---------- Records
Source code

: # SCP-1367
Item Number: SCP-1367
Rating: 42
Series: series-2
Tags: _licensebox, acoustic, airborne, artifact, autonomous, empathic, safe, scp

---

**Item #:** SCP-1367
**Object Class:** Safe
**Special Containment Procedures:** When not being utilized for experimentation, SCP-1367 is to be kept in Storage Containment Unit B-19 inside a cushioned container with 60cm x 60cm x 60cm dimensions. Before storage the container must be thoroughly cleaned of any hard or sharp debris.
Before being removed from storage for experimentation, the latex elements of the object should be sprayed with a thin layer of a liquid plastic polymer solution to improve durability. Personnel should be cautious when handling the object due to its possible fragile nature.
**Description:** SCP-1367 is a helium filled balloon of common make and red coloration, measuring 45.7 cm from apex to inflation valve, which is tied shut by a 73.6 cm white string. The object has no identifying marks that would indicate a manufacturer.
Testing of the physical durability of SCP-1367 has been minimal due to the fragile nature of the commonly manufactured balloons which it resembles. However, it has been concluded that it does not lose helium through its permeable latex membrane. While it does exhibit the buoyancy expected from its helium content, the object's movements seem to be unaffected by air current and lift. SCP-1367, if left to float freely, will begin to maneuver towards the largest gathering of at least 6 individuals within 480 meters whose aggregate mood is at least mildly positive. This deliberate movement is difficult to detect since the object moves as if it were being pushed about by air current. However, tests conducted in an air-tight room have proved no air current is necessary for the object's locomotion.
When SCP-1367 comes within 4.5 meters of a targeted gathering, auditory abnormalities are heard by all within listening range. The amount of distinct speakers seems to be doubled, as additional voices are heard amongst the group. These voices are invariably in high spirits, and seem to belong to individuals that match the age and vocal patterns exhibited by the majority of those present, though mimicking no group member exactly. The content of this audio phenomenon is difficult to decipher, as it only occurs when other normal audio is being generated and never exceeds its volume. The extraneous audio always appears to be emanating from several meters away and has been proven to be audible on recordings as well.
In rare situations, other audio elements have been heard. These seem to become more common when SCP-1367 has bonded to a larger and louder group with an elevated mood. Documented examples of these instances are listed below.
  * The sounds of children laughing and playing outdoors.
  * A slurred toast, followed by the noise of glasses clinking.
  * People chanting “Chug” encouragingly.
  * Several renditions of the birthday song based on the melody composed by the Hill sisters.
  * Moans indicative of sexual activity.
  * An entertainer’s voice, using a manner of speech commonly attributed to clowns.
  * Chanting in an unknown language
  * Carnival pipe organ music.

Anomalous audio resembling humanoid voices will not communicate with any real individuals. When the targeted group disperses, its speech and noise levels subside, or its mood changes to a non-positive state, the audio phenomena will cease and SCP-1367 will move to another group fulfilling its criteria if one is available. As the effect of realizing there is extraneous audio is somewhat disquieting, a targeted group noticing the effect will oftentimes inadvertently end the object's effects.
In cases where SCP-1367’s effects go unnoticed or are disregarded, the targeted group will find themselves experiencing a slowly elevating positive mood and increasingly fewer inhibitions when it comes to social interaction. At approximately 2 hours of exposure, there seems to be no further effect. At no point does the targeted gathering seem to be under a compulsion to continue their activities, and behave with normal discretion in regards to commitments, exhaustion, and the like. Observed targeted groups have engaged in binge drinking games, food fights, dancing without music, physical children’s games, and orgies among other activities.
--------------------
Exercise prompt:
Every line of the data above is to be copied out exactly.

Task response:
Source code

: # SCP-1367
Item Number: SCP-1367
Rating: 42
Series: series-2
Tags: _licensebox, acoustic, airborne, artifact, autonomous, empathic, safe, scp

---

**Item #:** SCP-1367
**Object Class:** Safe
**Special Containment Procedures:** When not being utilized for experimentation, SCP-1367 is to be kept in Storage Containment Unit B-19 inside a cushioned container with 60cm x 60cm x 60cm dimensions. Before storage the container must be thoroughly cleaned of any hard or sharp debris.
Before being removed from storage for experimentation, the latex elements of the object should be sprayed with a thin layer of a liquid plastic polymer solution to improve durability. Personnel should be cautious when handling the object due to its possible fragile nature.
**Description:** SCP-1367 is a helium filled balloon of common make and red coloration, measuring 45.7 cm from apex to inflation valve, which is tied shut by a 73.6 cm white string. The object has no identifying marks that would indicate a manufacturer.
Testing of the physical durability of SCP-1367 has been minimal due to the fragile nature of the commonly manufactured balloons which it resembles. However, it has been concluded that it does not lose helium through its permeable latex membrane. While it does exhibit the buoyancy expected from its helium content, the object's movements seem to be unaffected by air current and lift. SCP-1367, if left to float freely, will begin to maneuver towards the largest gathering of at least 6 individuals within 480 meters whose aggregate mood is at least mildly positive. This deliberate movement is difficult to detect since the object moves as if it were being pushed about by air current. However, tests conducted in an air-tight room have proved no air current is necessary for the object's locomotion.
When SCP-1367 comes within 4.5 meters of a targeted gathering, auditory abnormalities are heard by all within listening range. The amount of distinct speakers seems to be doubled, as additional voices are heard amongst the group. These voices are invariably in high spirits, and seem to belong to individuals that match the age and vocal patterns exhibited by the majority of those present, though mimicking no group member exactly. The content of this audio phenomenon is difficult to decipher, as it only occurs when other normal audio is being generated and never exceeds its volume. The extraneous audio always appears to be emanating from several meters away and has been proven to be audible on recordings as well.
In rare situations, other audio elements have been heard. These seem to become more common when SCP-1367 has bonded to a larger and louder group with an elevated mood. Documented examples of these instances are listed below.
  * The sounds of children laughing and playing outdoors.
  * A slurred toast, followed by the noise of glasses clinking.
  * People chanting “Chug” encouragingly.
  * Several renditions of the birthday song based on the melody composed by the Hill sisters.
  * Moans indicative of sexual activity.
  * An entertainer’s voice, using a manner of speech commonly attributed to clowns.
  * Chanting in an unknown language
  * Carnival pipe organ music.

Anomalous audio resembling humanoid voices will not communicate with any real individuals. When the targeted group disperses, its speech and noise levels subside, or its mood changes to a non-positive state, the audio phenomena will cease and SCP-1367 will move to another group fulfilling its criteria if one is available. As the effect of realizing there is extraneous audio is somewhat disquieting, a targeted group noticing the effect will oftentimes inadvertently end the object's effects.
In cases where SCP-1367’s effects go unnoticed or are disregarded, the targeted group will find themselves experiencing a slowly elevating positive mood and increasingly fewer inhibitions when it comes to social interaction. At approximately 2 hours of exposure, there seems to be no further effect. At no point does the targeted gathering seem to be under a compulsion to continue their activities, and behave with normal discretion in regards to commitments, exhaustion, and the like. Observed targeted groups have engaged in binge drinking games, food fights, dancing without music, physical children’s games, and orgies among other activities.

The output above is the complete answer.